Peristiwa-peristiwa kecil dalam aktivitas harian—kalimat seseorang, ekspresi
wajah, nada suara, bahkan keheningan—tidak pernah benar-benar lewat begitu
saja. Semuanya berhenti sebentar di dalam diriku, ditimbang, dimaknai, lalu
diputar ulang dalam refleksi yang kadang melelahkan.
Overthinking
yang kerap kualami pelan-pelan kupahami bukan semata kelemahan, tetapi ciri
dari cara otakku bekerja. Sebagai melankolis, aku memang cenderung memproses
hidup secara mendalam. Dalam bahasa bio-psikologi, aku sedang menyaksikan
bagaimana pikiranku berusaha mengintegrasikan emosi, pengalaman, dan identitas
diri. Namun di sinilah tantangannya: refleksi yang seharusnya membawa
pemahaman, sering bergeser menjadi ruminasi yang menguras energi mental. Aku
belajar bahwa tidak setiap pikiran harus diselesaikan hari itu juga, dan tidak
semua pertanyaan batin menuntut jawaban segera.
Belajar
Psikologi memberiku kacamata baru untuk berdamai dengan diriku sendiri. Aku
mulai memahami bahwa keseimbangan bukan berarti mematikan sifat melankolisku,
melainkan memberi ruang bagi strategi lain untuk hadir.
Ada kalanya aku
perlu belajar dari sanguinis untuk melepaskan pikiran lewat percakapan ringan.

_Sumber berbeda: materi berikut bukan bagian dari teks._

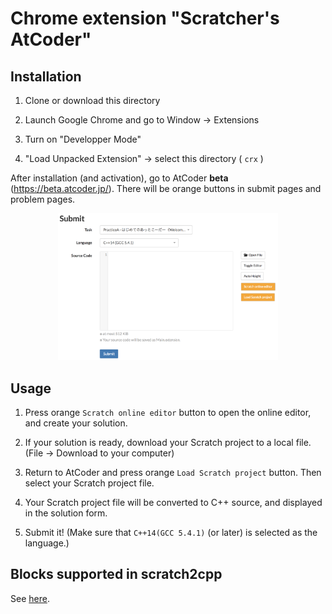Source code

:# Chrome extension "Scratcher's AtCoder"


## Installation

1. Clone or download this directory

2. Launch Google Chrome and go to Window -> Extensions

3. Turn on "Developper Mode"

4. "Load Unpacked Extension" -> select this directory ( `crx` ) 

After installation (and activation), go to AtCoder **beta** (https://beta.atcoder.jp/).
There will be orange buttons in submit pages and problem pages.

<p align="center"><img src="scrshot.png" alt="screen shot" title="screen shot" width="70%" height="70%"></p>

## Usage

1. Press orange `Scratch online editor` button to open the online editor, and create your solution.

2. If your solution is ready, download your Scratch project to a local file. (File -> Download to your computer)

3. Return to AtCoder and press orange `Load Scratch project` button. Then select your Scratch project file.

4. Your Scratch project file will be converted to C++ source, and displayed in the solution form.

5. Submit it! (Make sure that `C++14(GCC 5.4.1)` (or later) is selected as the language.)

## Blocks supported in scratch2cpp

See [here](../../blocks.md).
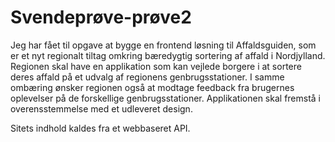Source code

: # Svendeprøve-prøve2
Jeg har fået til opgave at bygge en frontend løsning til Affaldsguiden, som er et nyt regionalt tiltag omkring bæredygtig sortering af affald i Nordjylland. Regionen skal have en applikation som kan vejlede borgere i at sortere deres affald på et udvalg af regionens genbrugsstationer. I samme ombæring ønsker regionen også at modtage feedback fra brugernes oplevelser på de forskellige genbrugsstationer. Applikationen skal fremstå i overensstemmelse med et udleveret design.

Sitets indhold kaldes fra et webbaseret API.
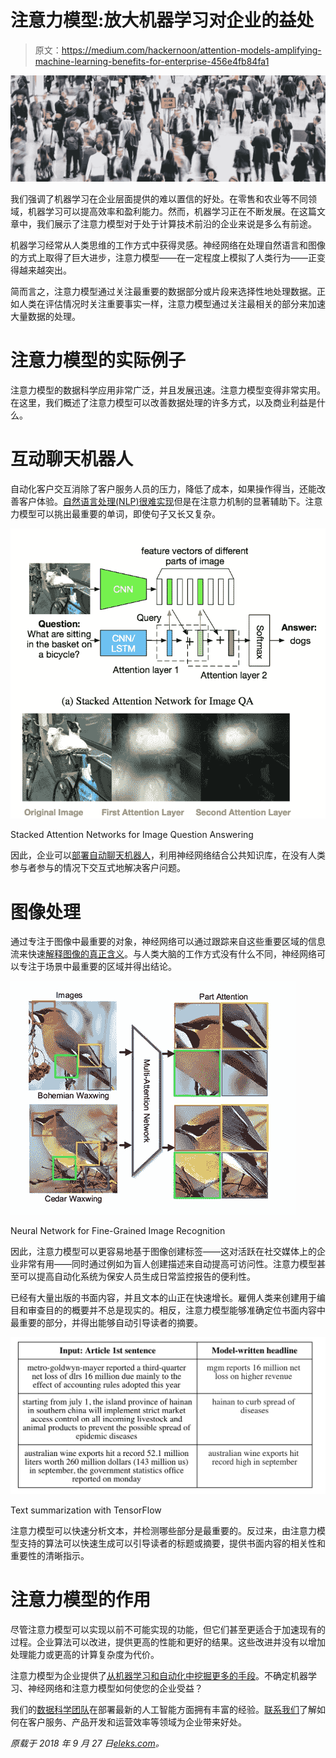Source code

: # 注意力模型:放大机器学习对企业的益处

> 原文：<https://medium.com/hackernoon/attention-models-amplifying-machine-learning-benefits-for-enterprise-456e4fb84fa1>

![](img/205bddc9024decbbf32d844f909b8a12.png)

我们强调了机器学习在企业层面提供的难以置信的好处。在零售和农业等不同领域，机器学习可以提高效率和盈利能力。然而，机器学习正在不断发展。在这篇文章中，我们展示了注意力模型对于处于计算技术前沿的企业来说是多么有前途。

机器学习经常从人类思维的工作方式中获得灵感。神经网络在处理自然语言和图像的方式上取得了巨大进步，注意力模型——在一定程度上模拟了人类行为——正变得越来越突出。

简而言之，注意力模型通过关注最重要的数据部分或片段来选择性地处理数据。正如人类在评估情况时关注重要事实一样，注意力模型通过关注最相关的部分来加速大量数据的处理。

# 注意力模型的实际例子

注意力模型的数据科学应用非常广泛，并且发展迅速。注意力模型变得非常实用。在这里，我们概述了注意力模型可以改善数据处理的许多方式，以及商业利益是什么。

# 互动聊天机器人

自动化客户交互消除了客户服务人员的压力，降低了成本，如果操作得当，还能改善客户体验。[自然语言处理(NLP)很难实现](https://labs.eleks.com/2018/02/how-to-build-nlp-engine-that-wont-screw-up.html?utm_source=medium&utm_medium=refferal&utm_campaign=Republ-NeuralAttention-Blog)但是在注意力机制的显著辅助下。注意力模型可以挑出最重要的单词，即使句子又长又复杂。

![](img/038bb6013888ba75678926eb45b87199.png)

Stacked Attention Networks for Image Question Answering

因此，企业可以[部署自动聊天机器人](https://labs.eleks.com/2018/05/how-to-create-chatbot-for-your-business.html?utm_source=medium&utm_medium=refferal&utm_campaign=Republ-NeuralAttention-Blog)，利用神经网络结合公共知识库，在没有人类参与者参与的情况下交互式地解决客户问题。

# 图像处理

通过专注于图像中最重要的对象，神经网络可以通过跟踪来自这些重要区域的信息流来快速[解释图像的真正含义](https://labs.eleks.com/2016/07/deep-learning-can-offer-businesses.html?utm_source=medium&utm_medium=refferal&utm_campaign=Republ-NeuralAttention-Blog)。与人类大脑的工作方式没有什么不同，神经网络可以专注于场景中最重要的区域并得出结论。

![](img/cf963c72fe14520310f242202e6934f3.png)

Neural Network for Fine-Grained Image Recognition

因此，注意力模型可以更容易地基于图像创建标签——这对活跃在社交媒体上的企业非常有用——同时通过例如为盲人创建描述来自动提高可访问性。注意力模型甚至可以提高自动化系统为保安人员生成日常监控报告的便利性。

已经有大量出版的书面内容，并且文本的山正在快速增长。雇佣人类来创建用于编目和审查目的的概要并不总是现实的。相反，注意力模型能够准确定位书面内容中最重要的部分，并得出能够自动引导读者的摘要。

![](img/b3c892defeafdeea978d6be273351ae3.png)

Text summarization with TensorFlow

注意力模型可以快速分析文本，并检测哪些部分是最重要的。反过来，由注意力模型支持的算法可以快速生成可以引导读者的标题或摘要，提供书面内容的相关性和重要性的清晰指示。

# 注意力模型的作用

尽管注意力模型可以实现以前不可能实现的功能，但它们甚至更适合于加速现有的过程。企业算法可以改进，提供更高的性能和更好的结果。这些改进并没有以增加处理能力或更高的计算复杂度为代价。

注意力模型为企业提供了[从机器学习和自动化中挖掘更多的手段](https://eleks.com/whitepapers/artificial-intelligence-can-make-life-easier-youre-prepared/?utm_source=medium&utm_medium=refferal&utm_campaign=Republ-NeuralAttention-Blog)。不确定机器学习、神经网络和注意力模型如何使您的企业受益？

我们的[数据科学团队](https://eleks.com/expertise/data-science/?utm_source=medium&utm_medium=refferal&utm_campaign=Republ-NeuralAttention-Blog)在部署最新的人工智能方面拥有丰富的经验。[联系我们](https://eleks.com/contact-us/?utm_source=medium&utm_medium=refferal&utm_campaign=Republ-NeuralAttention-Blog)了解如何在客户服务、产品开发和运营效率等领域为企业带来好处。

*原载于 2018 年 9 月 27 日*[*eleks.com*](https://eleks.com/blog/attention-models-amplifying-machine-learning-benefits/?utm_source=medium&utm_medium=refferal&utm_campaign=Republ-NeuralAttention-Blog)*。*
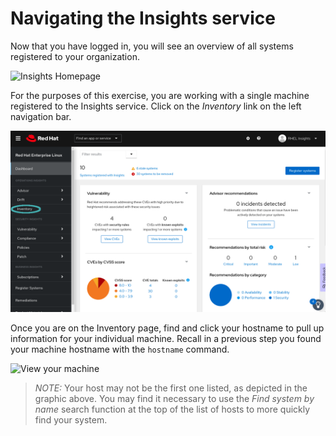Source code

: # Navigating the Insights service

Now that you have logged in, you will see an overview of all systems
registered to your organization.

![Insights Homepage](./assets/insights-homepage.png)

For the purposes of this exercise, you are working with a single machine
registered to the Insights service.  Click on the _Inventory_ link on
the left navigation bar.

![Navigate to Inventory](./assets/insights-homepage-inventory-highlight.png)

Once you are on the Inventory page, find and click your hostname to pull up
information for your individual machine.  Recall in a previous step you
found your machine hostname with the `hostname` command.

![View your machine](./assets/inventory-homepage.png)

>_NOTE:_ Your host may not be the first one listed, as depicted in the graphic above.  You may find it necessary to use the _Find system by name_ search function at the top of the list of hosts to more quickly find your system.


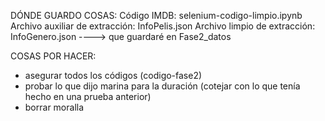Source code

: DÓNDE GUARDO COSAS:
Código IMDB: selenium-codigo-limpio.ipynb
Archivo auxiliar de extracción: InfoPelis.json
Archivo limpio de extracción: InfoGenero.json ----> que guardaré en Fase2_datos


COSAS POR HACER:
- asegurar todos los códigos (codigo-fase2)
- probar lo que dijo marina para la duración (cotejar con lo que tenía hecho en una prueba anterior)
- borrar moralla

Ada saatnya aku perlu meminjam ketegasan koleris untuk berhenti berputar dan
mengambil keputusan. Dan ada waktunya aku meniru plegmatis, membiarkan sesuatu
mengalir tanpa harus kupahami sepenuhnya.
Mungkin inilah
perjalanan awal seorang mahasiswa Psikologi yang juga sedang mempelajari
dirinya sendiri. Setiap teori yang kubaca bukan lagi sekadar materi ujian,
melainkan cermin yang memantulkan kegelisahan, harapan, dan proses tumbuh.
Sebagai
melankolis, aku tahu aku akan selalu merenung. Tetapi kini aku belajar bahwa
merenung tidak harus berarti tenggelam. Ia bisa menjadi jalan mengumpulkan ilmu—aku
harus ingat untuk sesekali berhenti, bernapas, dan membiarkan hidup berjalan
tanpa harus selalu kupahami sepenuhnya. Ayo
kita sama-sama mengenali diri agar bisa membantu orang lain. []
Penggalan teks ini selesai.